▶ _Goal of the exercise_
Work through the listing below, copying each line that carries the word "export".

▶ _Records provided_

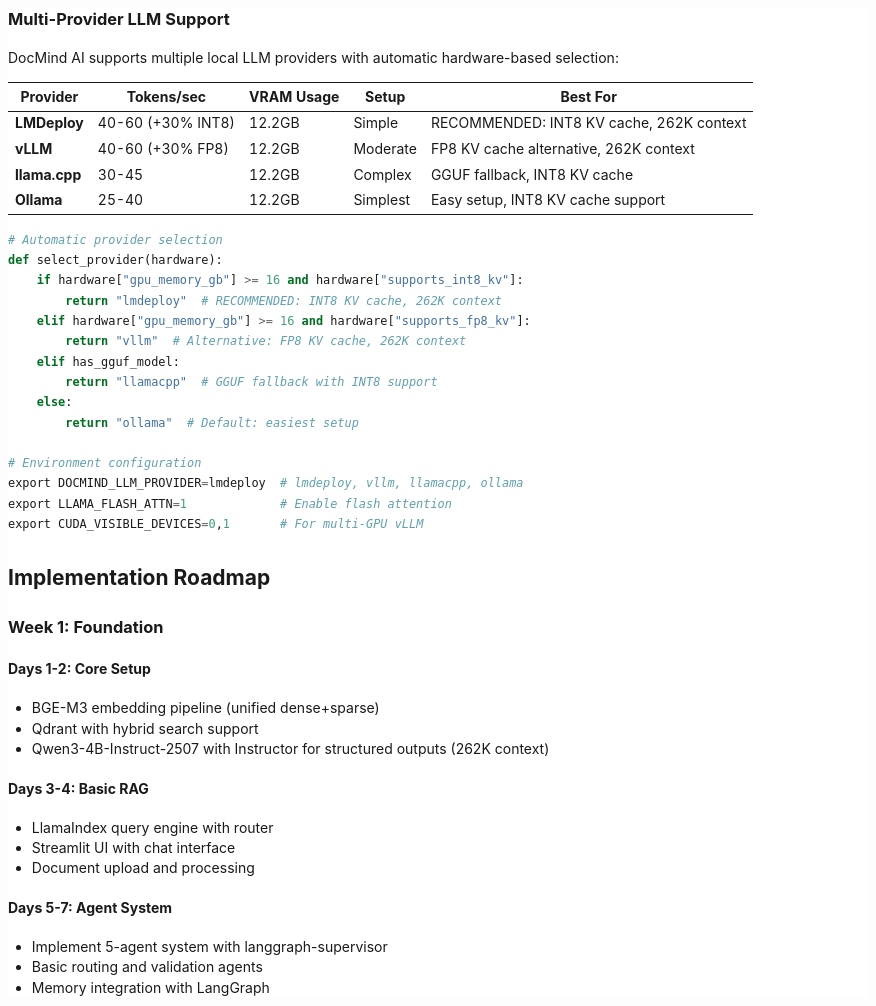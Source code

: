 ### Multi-Provider LLM Support

DocMind AI supports multiple local LLM providers with automatic hardware-based selection:

| Provider | Tokens/sec | VRAM Usage | Setup | Best For |
|----------|------------|------------|-------|----------|
| **LMDeploy** | 40-60 (+30% INT8) | 12.2GB | Simple | RECOMMENDED: INT8 KV cache, 262K context |
| **vLLM** | 40-60 (+30% FP8) | 12.2GB | Moderate | FP8 KV cache alternative, 262K context |
| **llama.cpp** | 30-45 | 12.2GB | Complex | GGUF fallback, INT8 KV cache |
| **Ollama** | 25-40 | 12.2GB | Simplest | Easy setup, INT8 KV cache support |

```python
# Automatic provider selection
def select_provider(hardware):
    if hardware["gpu_memory_gb"] >= 16 and hardware["supports_int8_kv"]:
        return "lmdeploy"  # RECOMMENDED: INT8 KV cache, 262K context
    elif hardware["gpu_memory_gb"] >= 16 and hardware["supports_fp8_kv"]:
        return "vllm"  # Alternative: FP8 KV cache, 262K context
    elif has_gguf_model:
        return "llamacpp"  # GGUF fallback with INT8 support
    else:
        return "ollama"  # Default: easiest setup

# Environment configuration
export DOCMIND_LLM_PROVIDER=lmdeploy  # lmdeploy, vllm, llamacpp, ollama
export LLAMA_FLASH_ATTN=1             # Enable flash attention
export CUDA_VISIBLE_DEVICES=0,1       # For multi-GPU vLLM
```

## Implementation Roadmap

### Week 1: Foundation

#### **Days 1-2: Core Setup**

- BGE-M3 embedding pipeline (unified dense+sparse)
- Qdrant with hybrid search support
- Qwen3-4B-Instruct-2507 with Instructor for structured outputs (262K context)

#### **Days 3-4: Basic RAG**

- LlamaIndex query engine with router
- Streamlit UI with chat interface
- Document upload and processing

#### **Days 5-7: Agent System**

- Implement 5-agent system with langgraph-supervisor
- Basic routing and validation agents
- Memory integration with LangGraph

▶ _Reply to the task_
export DOCMIND_LLM_PROVIDER=lmdeploy  # lmdeploy, vllm, llamacpp, ollama
export LLAMA_FLASH_ATTN=1             # Enable flash attention
export CUDA_VISIBLE_DEVICES=0,1       # For multi-GPU vLLM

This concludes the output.